## Work instruction
What is needed is an exact repetition of the lines from the first one in the data through the line with "с помощью Иантифоржери", with no pictures.

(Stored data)
--*--

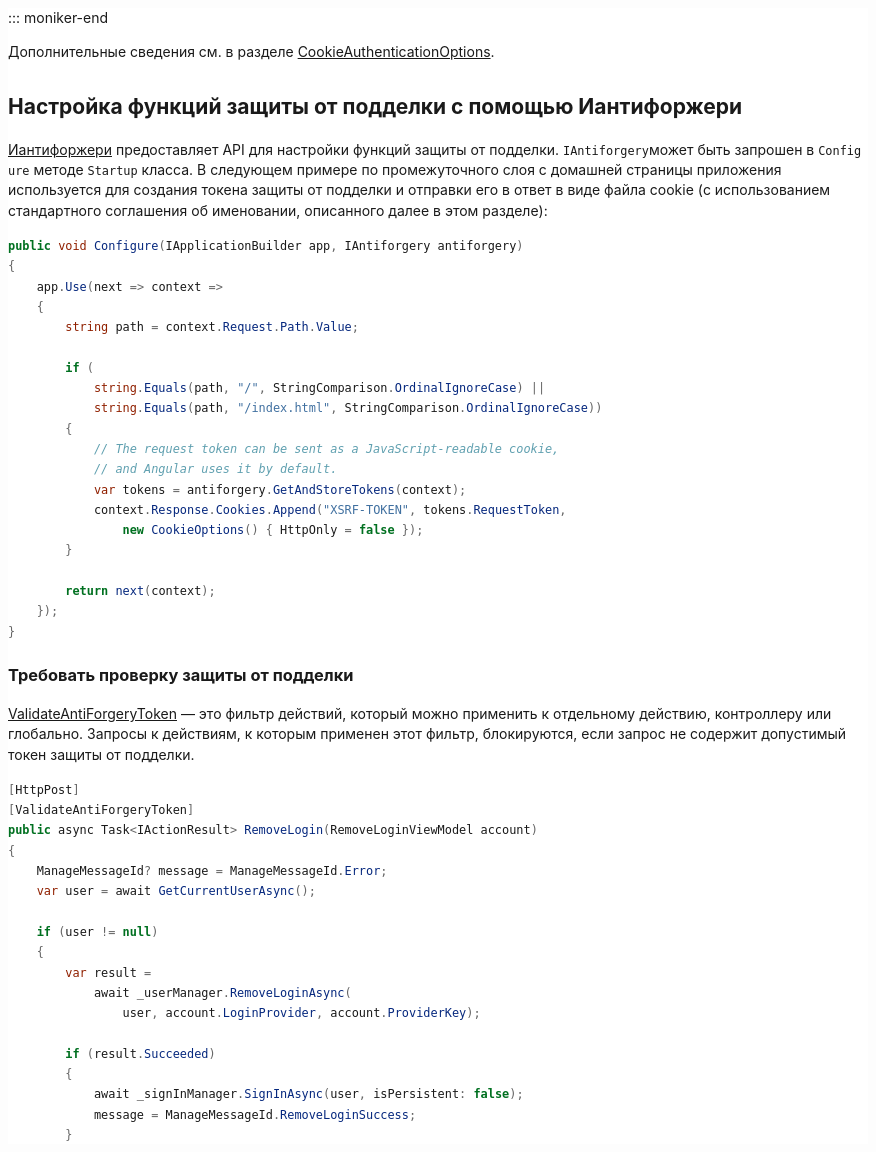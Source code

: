 ::: moniker-end

Дополнительные сведения см. в разделе [CookieAuthenticationOptions](/dotnet/api/Microsoft.AspNetCore.Builder.CookieAuthenticationOptions).

## <a name="configure-antiforgery-features-with-iantiforgery"></a>Настройка функций защиты от подделки с помощью Иантифоржери

[Иантифоржери](/dotnet/api/microsoft.aspnetcore.antiforgery.iantiforgery) предоставляет API для настройки функций защиты от подделки. `IAntiforgery`может быть запрошен в `Configure` методе `Startup` класса. В следующем примере по промежуточного слоя с домашней страницы приложения используется для создания токена защиты от подделки и отправки его в ответ в виде файла cookie (с использованием стандартного соглашения об именовании, описанного далее в этом разделе):

```csharp
public void Configure(IApplicationBuilder app, IAntiforgery antiforgery)
{
    app.Use(next => context =>
    {
        string path = context.Request.Path.Value;

        if (
            string.Equals(path, "/", StringComparison.OrdinalIgnoreCase) ||
            string.Equals(path, "/index.html", StringComparison.OrdinalIgnoreCase))
        {
            // The request token can be sent as a JavaScript-readable cookie, 
            // and Angular uses it by default.
            var tokens = antiforgery.GetAndStoreTokens(context);
            context.Response.Cookies.Append("XSRF-TOKEN", tokens.RequestToken, 
                new CookieOptions() { HttpOnly = false });
        }

        return next(context);
    });
}
```

### <a name="require-antiforgery-validation"></a>Требовать проверку защиты от подделки

[ValidateAntiForgeryToken](/dotnet/api/microsoft.aspnetcore.mvc.validateantiforgerytokenattribute) — это фильтр действий, который можно применить к отдельному действию, контроллеру или глобально. Запросы к действиям, к которым применен этот фильтр, блокируются, если запрос не содержит допустимый токен защиты от подделки.

```csharp
[HttpPost]
[ValidateAntiForgeryToken]
public async Task<IActionResult> RemoveLogin(RemoveLoginViewModel account)
{
    ManageMessageId? message = ManageMessageId.Error;
    var user = await GetCurrentUserAsync();

    if (user != null)
    {
        var result = 
            await _userManager.RemoveLoginAsync(
                user, account.LoginProvider, account.ProviderKey);

        if (result.Succeeded)
        {
            await _signInManager.SignInAsync(user, isPersistent: false);
            message = ManageMessageId.RemoveLoginSuccess;
        }
```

--*--

## Result below
Source code

: ::: moniker-end

Дополнительные сведения см. в разделе [CookieAuthenticationOptions](/dotnet/api/Microsoft.AspNetCore.Builder.CookieAuthenticationOptions).

## <a name="configure-antiforgery-features-with-iantiforgery"></a>Настройка функций защиты от подделки с помощью Иантифоржери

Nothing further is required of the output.